15 diciembre 2011

La gente piensa que el obispo no es católico

Raúl Vera López, el obispo de Saltillo, canta mambos, celebra misa con prostitutas, denuncia santos falsos, acoge a la comunidad homosexual y piensa que la salvación en el Cielo no es posible sin la liberación en la Tierra.
Por Emiliano Ruiz Parra / Fotos de Ana Lorenzana




El obispo de Saltillo es muy odiado y muy amado al mismo tiempo.
Bergen, Noruega. Raúl Vera López se enfunda el hábito de dominico y se peina el delgado cabello blanco para tomarse una fotografía con defensores de derechos humanos de todo el mundo, entre ellos una premio Nobel de la Paz. Mientras tanto cuenta un chiste. Y luego otro. Y otro. Los de curas son su especialidad: curas borrachos, curas que desobedecen el celibato, y luego vienen los de presidentes de México. El miércoles 3 de noviembre es un día excepcional en Bergen, Noruega, la ciudad más lluviosa de Europa, porque el sol calienta el patio de la Escuela de Economía de Noruega, donde se reúnen para una fotografía grupal hombres y mujeres que han sobrevivido a condenas de muerte, que han pasado años o décadas en la cárcel o exiliados, que fueron torturados y perseguidos por pertenecer a minorías étnicas, religiosas o sexuales. Raúl Vera, obispo de Saltillo, se acomoda el solideo mientras cuenta el último chiste, ahora en inglés, para que le entienda un noruego que se acerca a pedirle que no se ría ni haga reír a los demás mientras les toman la fotografía, o de lo contrario su imagen saldrá borrosa.

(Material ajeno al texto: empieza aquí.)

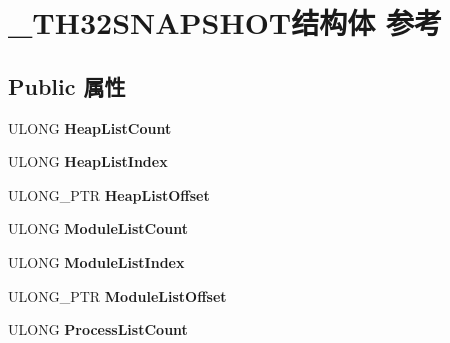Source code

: \hypertarget{struct___t_h32_s_n_a_p_s_h_o_t}{}\section{\+\_\+\+T\+H32\+S\+N\+A\+P\+S\+H\+O\+T结构体 参考}
\label{struct___t_h32_s_n_a_p_s_h_o_t}
\subsection*{Public 属性}
\begin{DoxyCompactItemize}
\item 
\mbox{\label{struct___t_h32_s_n_a_p_s_h_o_t_af9a6c101b92390b093a267cd13b3f395}} 
U\+L\+O\+NG {\bfseries Heap\+List\+Count}
\item 
\mbox{\label{struct___t_h32_s_n_a_p_s_h_o_t_afd4d57ac13cd4161abc173178169b960}} 
U\+L\+O\+NG {\bfseries Heap\+List\+Index}
\item 
\mbox{\label{struct___t_h32_s_n_a_p_s_h_o_t_a611052a97b14711967bfa82222187723}} 
U\+L\+O\+N\+G\+\_\+\+P\+TR {\bfseries Heap\+List\+Offset}
\item 
\mbox{\label{struct___t_h32_s_n_a_p_s_h_o_t_aff867b74c6f826836f6365feeb86c5e3}} 
U\+L\+O\+NG {\bfseries Module\+List\+Count}
\item 
\mbox{\label{struct___t_h32_s_n_a_p_s_h_o_t_aa292a74aaea110b8866bc93f8209d90e}} 
U\+L\+O\+NG {\bfseries Module\+List\+Index}
\item 
\mbox{\label{struct___t_h32_s_n_a_p_s_h_o_t_a5b40b64a5522b8881d648038eca84fa7}} 
U\+L\+O\+N\+G\+\_\+\+P\+TR {\bfseries Module\+List\+Offset}
\item 
\mbox{\label{struct___t_h32_s_n_a_p_s_h_o_t_a1580ed50cfad866cb8810e37dae410e8}} 
U\+L\+O\+NG {\bfseries Process\+List\+Count}
\item 
\mbox{\label{struct___t_h32_s_n_a_p_s_h_o_t_ab46d53b61353d41d14ab9b00ab697432}} 

\end{DoxyCompactItemize}
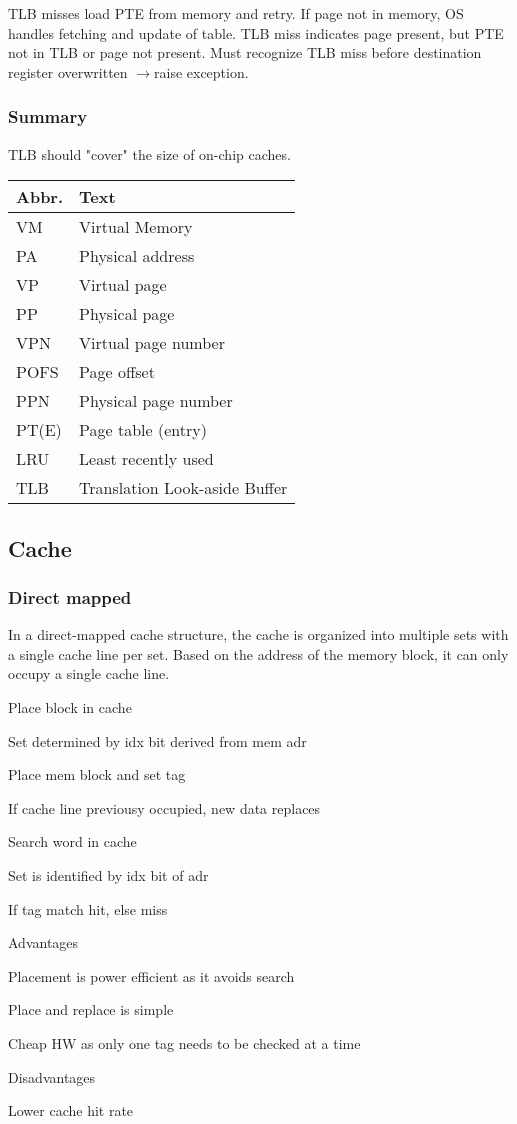 \documentclass[a4paper, fontsize=8pt, landscape, DIV=1]{scrartcl}
\makeatletter
\renewenvironment{outline}[1][]{%
  \ifthenelse{\equal{#1}{}}{}{\renewcommand{\ol@type}{#1}}%
  \ol@z%
  \newcommand{\0}{\ol@toz\ol@z}%
  \newcommand{\1}{\vspace{\dimexpr\outlinespacingscalar\baselineskip-\baselineskip}\ol@toi\ol@i\item}%
  \newcommand{\2}{\vspace{\dimexpr\outlinespacingscalartwo\baselineskip-\baselineskip}\ol@toii\ol@ii\item}%
  \newcommand{\3}{\vspace{\dimexpr\outlinespacingscalar\baselineskip-\baselineskip}\ol@toiii\ol@iii\item}%
  \newcommand{\4}{\vspace{\dimexpr\outlinespacingscalar\baselineskip-\baselineskip}\ol@toiiii\ol@iiii\item}%
}{%
  \ol@toz\ol@exit%
}
\def\outlinespacingscalar{0.5}
\def\outlinespacingscalartwo{0.5}
\makeatother
\begin{document}
\begin{multicols*}{4}
  TLB misses load PTE from memory and retry. If page not in memory, OS handles fetching and update
  of table. TLB miss indicates page present, but PTE not in TLB or page not present. Must recognize TLB
  miss before destination register overwritten $\to$raise exception.

  \subsubsection{Summary}
  TLB should "cover" the size of on-chip caches.
   \begin{tabularx}{\linewidth}{l X}
    \hline
    Abbr. & Text \\ \hline
    VM & Virtual Memory \\
    PA & Physical address \\
    VP & Virtual page \\
    PP & Physical page \\
    VPN & Virtual page number \\
    POFS & Page offset \\
    PPN & Physical page number \\
    PT(E) & Page table (entry)\\
    LRU & Least recently used \\
    TLB & Translation Look-aside Buffer\\
    \hline
  \end{tabularx}

  \vfill\null
  \columnbreak
  \subsection{Cache}
  \subsubsection{Direct mapped}
  In a direct-mapped cache structure, the cache is organized into multiple sets with a single 
  cache line per set. Based on the address of the memory block, it can only occupy a single cache 
  line.
  \begin{outline}
    \1 Place block in cache
      \2 Set determined by idx bit derived from mem adr
      \2 Place mem block and set tag
      \2 If cache line previousy occupied, new data replaces
    \1 Search word in cache
      \2 Set is identified by idx bit of adr
      \2 If tag match hit, else miss
    \1 Advantages
      \2 Placement is power efficient as it avoids search
      \2 Place and replace is simple
      \2 Cheap HW as only one tag needs to be checked at a time
    \1 Disadvantages
      \2 Lower cache hit rate
  \end{outline}


\end{multicols*}
\end{document}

El obispo de Saltillo, Raúl Vera López, recibió en 2010 el premio de la Fundación Rafto para los Derechos Humanos, uno de los más importantes del mundo —cuatro laureados de Rafto obtuvieron después el Nobel de la Paz—, cuando el comité de selección valoró el número de batallas en las que estaba involucrado: la defensa de los transmigrantes centroamericanos, los mineros de carbón, los homosexuales, los indígenas, las trabajadoras sexuales, los familiares de desaparecidos de la guerra contra el narcotráfico, los deudos de la mina de Pasta de Conchos, donde sesenta y cinco mineros murieron sepultados; los trabajadores del Sindicato Mexicano de Electricistas, despedidos en masa de una empresa paraestatal en octubre de 2009… A Raúl Vera no lo han torturado o exiliado, pero ya tomó precauciones: en su muñeca izquierda porta una pulsera de acero con su nombre, sus datos de contacto, su tipo de sangre, su alergia a los antibióticos: "Para el día que me disparen sepan quién soy", me dice. La misma pulsera la lleva su compañera de batallas, Jackie Campbell, quien sí tuvo que salir de México tras casi tres años acosada por los paramilitares, las incursiones a su departamento, donde le cortaban los cables del teléfono sin tocar sus pertenencias, y los robos temporales de su vehículo.

Entre los premiados Rafto, Raúl Vera López goza de fama de trasnochador y fiestero. Y bien ganada: el obispo de Saltillo se siente tan cómodo en el bullicio de una cantina como en el silencio de su reclinatorio, y tan a gusto celebrando misa con prostitutas en Viernes Santo como discutiendo dogmas de fe con teólogos del mundo. Siempre está conversando —ya sea con alguien más o consigo mismo—, y por eso tarda eternidades en las pequeñas tareas de la vida cotidiana, como vestirse o estacionar el coche. Pero esa torpeza con el volante se compensa con el dominio de sus gadgets. Chico Mac —como lo define Campbell—, carga con laptop, iPhone, iPad y BlackBerry y si acaso no hay Wi-Fi sabrá cómo compartir la red de internet desde su teléfono. Y es tan celoso de su dosis diaria de oración que a menudo se disculpa en medio de una sobremesa, sube a la capilla del segundo piso de su casa y celebra la misa en soledad.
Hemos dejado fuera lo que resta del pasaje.